Their current performance of The Grand Duke is showing at the end of February. With just under a month to go until the performance, I was intrigued to see how far along the cast and crew were, and I was surprised at how finalised the rehearsals seemed to be. As is the intention of Society Spotlight, I wanted to have a go and join in with some of their rehearsal, thinking it wouldn’t be too difficult to pick up on some of the songs the chorus were singing. I couldn’t have been more wrong. Optimistically, I was handed a copy of the music and was all set to chime in but was instantly thrown off guard by the sheer decibels, rapidity and skill of the people who surrounded me. Being unfamiliar with Gilbert and Sullivan’s work, I had no idea of the speed of the music, how quickly the words had to be sang, and also how funny it actually was. Needless to say I soon gave up on attempting to join in and just sat back and enjoyed the extraordinary sound of the twenty plus voices singing perfectly in unison and harmony.
I also had a chance to see some of the ‘blocking’ that goes into their rehearsal time. This involves the practice of acting, dancing and stage positioning. Director of The Grand Duke, Joel Fisher, definitely knows what he’s doing here, commanding the group with ease and humour to achieve a high level of performance, whilst still letting the cast have their fun. As I soon came to realise with Gilbert and Sullivan performances, the most important aspect is the element of fun.
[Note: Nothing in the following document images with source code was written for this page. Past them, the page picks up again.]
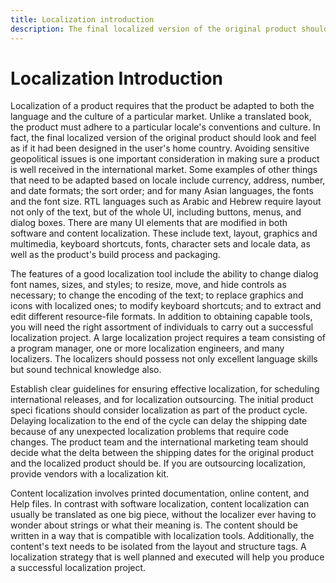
 ```yaml
---
title: Localization introduction
description: The final localized version of the original product should look and feel as if it had been designed in the user's home country.
---
```


# Localization Introduction

Localization of a product requires that the product be adapted to both the language and the culture of a particular market. Unlike a translated book, the product must adhere to a particular locale's conventions and culture. In fact, the final localized version of the original product should look and feel as if it had been designed in the user's home country. Avoiding sensitive geopolitical issues is one important consideration in making sure a product is well received in the international market. Some examples of other things that need to be adapted based on locale include currency, address, number, and date formats; the sort order; and for many Asian languages, the fonts and the font size. RTL languages such as Arabic and Hebrew require layout not only of the text, but of the whole UI, including buttons, menus, and dialog boxes. There are many UI elements that are modified in both software and content localization. These include text, layout, graphics and multimedia, keyboard shortcuts, fonts, character sets and locale data, as well as the product's build process and packaging.

The features of a good localization tool include the ability to change dialog font names, sizes, and styles; to resize, move, and hide controls as necessary; to change the encoding of the text; to replace graphics and icons with localized ones; to modify keyboard shortcuts; and to extract and edit different resource-file formats. In addition to obtaining capable tools, you will need the right assortment of individuals to carry out a successful localization project. A large localization project requires a team consisting of a program manager, one or more localization engineers, and many localizers. The localizers should possess not only excellent language skills but sound technical knowledge also.

Establish clear guidelines for ensuring effective localization, for scheduling international releases, and for localization outsourcing. The initial product speci fications should consider localization as part of the product cycle. Delaying localization to the end of the cycle can delay the shipping date because of any unexpected localization problems that require code changes. The product team and the international marketing team should decide what the delta between the shipping dates for the original product and the localized product should be. If you are outsourcing localization, provide vendors with a localization kit.

Content localization involves printed documentation, online content, and Help files. In contrast with software localization, content localization can usually be translated as one big piece, without the localizer ever having to wonder about strings or what their meaning is. The content should be written in a way that is compatible with localization tools. Additionally, the content's text needs to be isolated from the layout and structure tags. A localization strategy that is well planned and executed will help you produce a successful localization project.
If you’d like to get involved with the next Gilbert and Sullivan production, then contact firstname.lastname@example.org or email@example.com. All information can also be found at www.mugss.org. You don’t have to have any previous experience and as Dan says: “We have students from all areas and disciplines and it seems to be an activity which suits everyone. It can also be fun to meet and socialise with people from different subject areas to yourself.”
If you’d like to go and watch The Grand Duke (which I strongly recommend) tickets are on sale at £5 each from the RNCM Box Office which can be found by following a link from the MUGSS website. The show is running from Wednesday 27th February to Saturday 2nd March at the RNCM, at 7.30pm, with an added Saturday matinee at 2.30pm. Described by the RNCM as a ‘musical tale of treason, deceit, love, heartbreak and sausage rolls’, it will be a spectacle not to be missed.